═════ Materials provided ═════
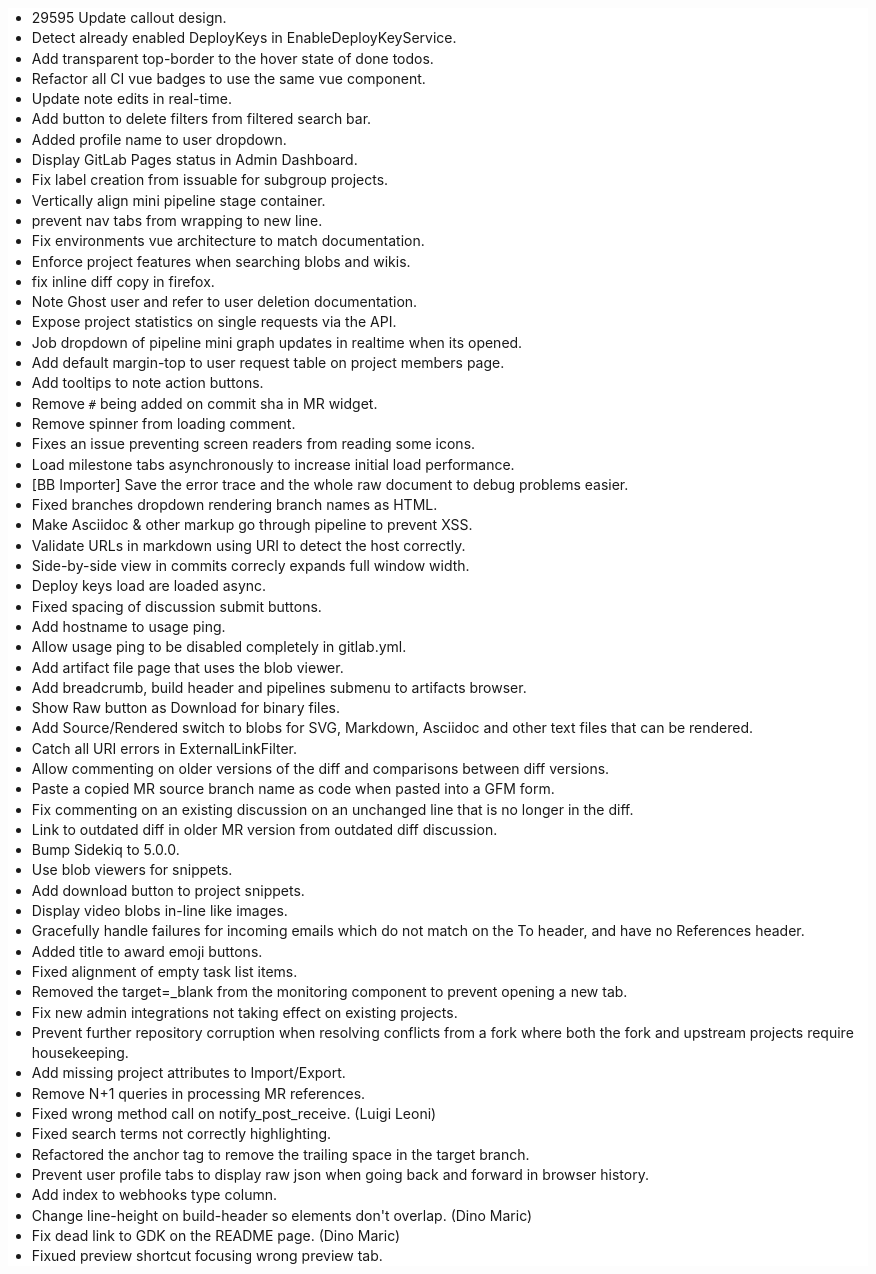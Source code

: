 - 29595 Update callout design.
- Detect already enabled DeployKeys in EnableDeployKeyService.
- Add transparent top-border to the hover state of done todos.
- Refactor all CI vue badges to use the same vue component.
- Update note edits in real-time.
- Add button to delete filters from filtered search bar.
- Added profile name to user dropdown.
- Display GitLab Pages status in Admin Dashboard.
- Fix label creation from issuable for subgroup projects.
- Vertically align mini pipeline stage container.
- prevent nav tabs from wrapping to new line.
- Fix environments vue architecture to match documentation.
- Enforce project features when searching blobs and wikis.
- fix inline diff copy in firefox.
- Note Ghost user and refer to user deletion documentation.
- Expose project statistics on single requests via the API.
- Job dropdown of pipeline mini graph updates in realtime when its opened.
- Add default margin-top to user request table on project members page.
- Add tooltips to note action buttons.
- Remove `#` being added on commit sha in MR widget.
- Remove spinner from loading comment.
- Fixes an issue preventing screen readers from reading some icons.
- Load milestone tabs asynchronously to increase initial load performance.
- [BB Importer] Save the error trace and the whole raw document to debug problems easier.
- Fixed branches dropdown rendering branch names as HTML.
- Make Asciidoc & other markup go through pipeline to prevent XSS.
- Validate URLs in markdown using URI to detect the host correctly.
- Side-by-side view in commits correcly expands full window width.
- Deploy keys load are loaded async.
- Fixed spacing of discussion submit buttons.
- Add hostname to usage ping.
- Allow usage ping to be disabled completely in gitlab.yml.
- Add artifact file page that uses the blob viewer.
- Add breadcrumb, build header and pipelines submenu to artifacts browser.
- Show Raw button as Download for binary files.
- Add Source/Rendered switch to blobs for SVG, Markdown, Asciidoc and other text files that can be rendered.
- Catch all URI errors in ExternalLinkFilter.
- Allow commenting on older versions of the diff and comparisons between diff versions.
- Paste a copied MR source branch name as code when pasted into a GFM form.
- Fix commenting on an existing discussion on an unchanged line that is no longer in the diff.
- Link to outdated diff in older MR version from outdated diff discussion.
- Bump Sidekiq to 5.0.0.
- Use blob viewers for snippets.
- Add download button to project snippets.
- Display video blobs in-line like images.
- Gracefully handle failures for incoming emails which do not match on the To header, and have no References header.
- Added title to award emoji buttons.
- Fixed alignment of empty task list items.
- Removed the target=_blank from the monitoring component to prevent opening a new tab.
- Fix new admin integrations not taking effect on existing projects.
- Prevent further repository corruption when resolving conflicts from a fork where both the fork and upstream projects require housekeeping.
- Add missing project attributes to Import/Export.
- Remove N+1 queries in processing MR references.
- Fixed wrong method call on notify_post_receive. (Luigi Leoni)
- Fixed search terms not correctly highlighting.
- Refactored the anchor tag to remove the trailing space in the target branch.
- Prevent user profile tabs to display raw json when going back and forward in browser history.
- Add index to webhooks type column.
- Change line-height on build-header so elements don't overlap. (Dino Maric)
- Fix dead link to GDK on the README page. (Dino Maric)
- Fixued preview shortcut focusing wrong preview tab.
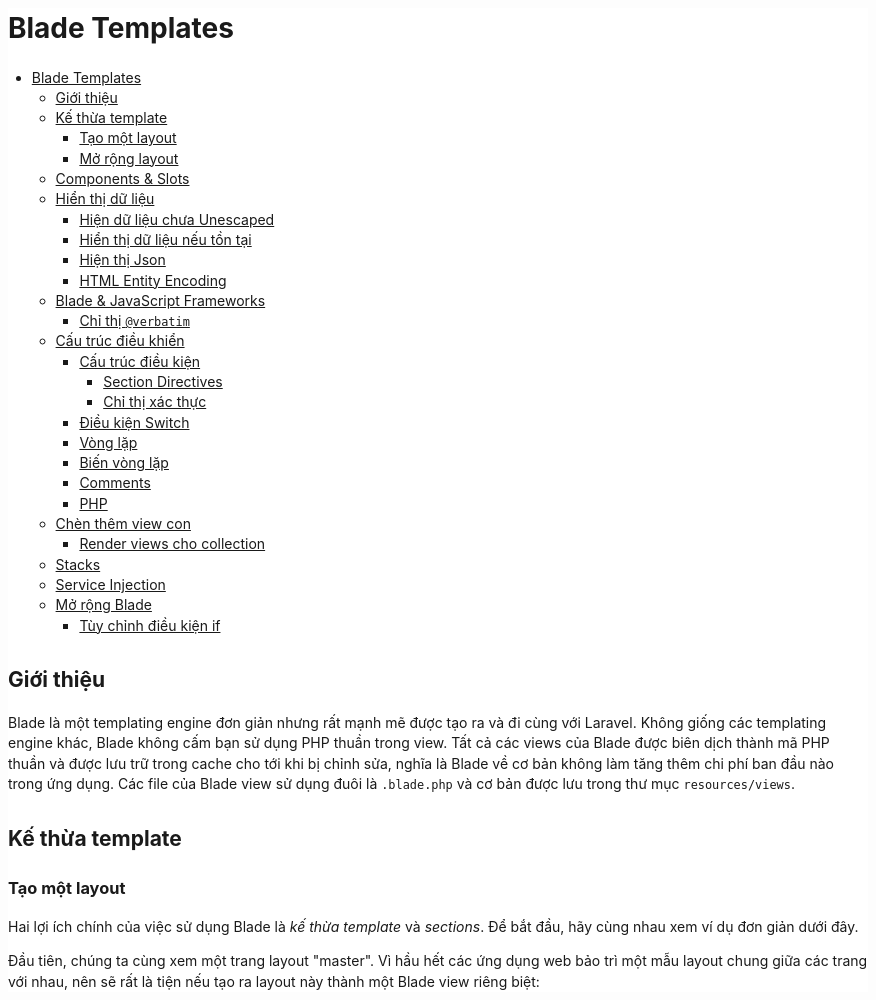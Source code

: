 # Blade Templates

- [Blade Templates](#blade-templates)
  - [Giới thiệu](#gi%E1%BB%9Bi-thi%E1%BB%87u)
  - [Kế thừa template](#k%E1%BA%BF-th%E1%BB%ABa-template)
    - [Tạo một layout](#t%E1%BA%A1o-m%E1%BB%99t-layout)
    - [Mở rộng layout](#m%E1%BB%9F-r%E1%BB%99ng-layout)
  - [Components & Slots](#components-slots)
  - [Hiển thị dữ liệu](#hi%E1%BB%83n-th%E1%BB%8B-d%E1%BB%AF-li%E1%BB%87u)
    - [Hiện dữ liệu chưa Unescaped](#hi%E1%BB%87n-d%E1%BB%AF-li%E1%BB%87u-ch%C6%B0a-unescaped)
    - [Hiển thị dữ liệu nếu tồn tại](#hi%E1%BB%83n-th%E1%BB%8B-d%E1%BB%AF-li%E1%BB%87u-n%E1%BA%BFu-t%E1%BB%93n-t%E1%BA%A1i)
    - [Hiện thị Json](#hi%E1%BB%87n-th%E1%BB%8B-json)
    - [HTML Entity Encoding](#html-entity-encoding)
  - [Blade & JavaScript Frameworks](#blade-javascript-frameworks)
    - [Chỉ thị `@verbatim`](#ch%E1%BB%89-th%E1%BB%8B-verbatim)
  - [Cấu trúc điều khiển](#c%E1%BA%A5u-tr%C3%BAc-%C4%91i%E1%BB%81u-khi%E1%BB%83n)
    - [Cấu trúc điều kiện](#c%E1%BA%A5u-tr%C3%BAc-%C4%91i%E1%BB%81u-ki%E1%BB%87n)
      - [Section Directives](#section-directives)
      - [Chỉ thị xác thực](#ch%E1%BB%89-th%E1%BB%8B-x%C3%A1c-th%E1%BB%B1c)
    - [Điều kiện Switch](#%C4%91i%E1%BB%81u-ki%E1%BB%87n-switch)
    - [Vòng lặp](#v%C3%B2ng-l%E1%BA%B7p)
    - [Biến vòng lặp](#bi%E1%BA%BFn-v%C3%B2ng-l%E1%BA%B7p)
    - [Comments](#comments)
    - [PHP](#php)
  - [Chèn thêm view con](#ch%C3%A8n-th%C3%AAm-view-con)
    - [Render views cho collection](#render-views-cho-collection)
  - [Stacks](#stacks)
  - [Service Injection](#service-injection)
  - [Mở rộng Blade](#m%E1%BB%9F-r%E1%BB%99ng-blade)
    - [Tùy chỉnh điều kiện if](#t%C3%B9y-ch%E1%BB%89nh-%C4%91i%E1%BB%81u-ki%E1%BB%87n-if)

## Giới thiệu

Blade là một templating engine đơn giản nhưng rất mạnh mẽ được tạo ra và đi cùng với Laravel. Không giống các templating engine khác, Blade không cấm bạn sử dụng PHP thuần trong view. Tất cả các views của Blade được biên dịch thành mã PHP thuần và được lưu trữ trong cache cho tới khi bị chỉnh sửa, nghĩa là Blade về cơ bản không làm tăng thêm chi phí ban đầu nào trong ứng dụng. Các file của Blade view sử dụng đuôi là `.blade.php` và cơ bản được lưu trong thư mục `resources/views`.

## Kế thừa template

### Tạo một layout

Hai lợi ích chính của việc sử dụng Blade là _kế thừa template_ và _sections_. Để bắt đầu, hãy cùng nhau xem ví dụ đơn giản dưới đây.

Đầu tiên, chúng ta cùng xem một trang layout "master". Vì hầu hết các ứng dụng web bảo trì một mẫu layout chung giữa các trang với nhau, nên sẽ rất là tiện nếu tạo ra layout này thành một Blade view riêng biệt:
═════
=== What you are asked to do ===
Make an exact copy of the records from their first line through the line containing "- Expose project", both ends included, with the pictures omitted.

=== The completed task ===
Source code

: - 29595 Update callout design.
- Detect already enabled DeployKeys in EnableDeployKeyService.
- Add transparent top-border to the hover state of done todos.
- Refactor all CI vue badges to use the same vue component.
- Update note edits in real-time.
- Add button to delete filters from filtered search bar.
- Added profile name to user dropdown.
- Display GitLab Pages status in Admin Dashboard.
- Fix label creation from issuable for subgroup projects.
- Vertically align mini pipeline stage container.
- prevent nav tabs from wrapping to new line.
- Fix environments vue architecture to match documentation.
- Enforce project features when searching blobs and wikis.
- fix inline diff copy in firefox.
- Note Ghost user and refer to user deletion documentation.
- Expose project statistics on single requests via the API.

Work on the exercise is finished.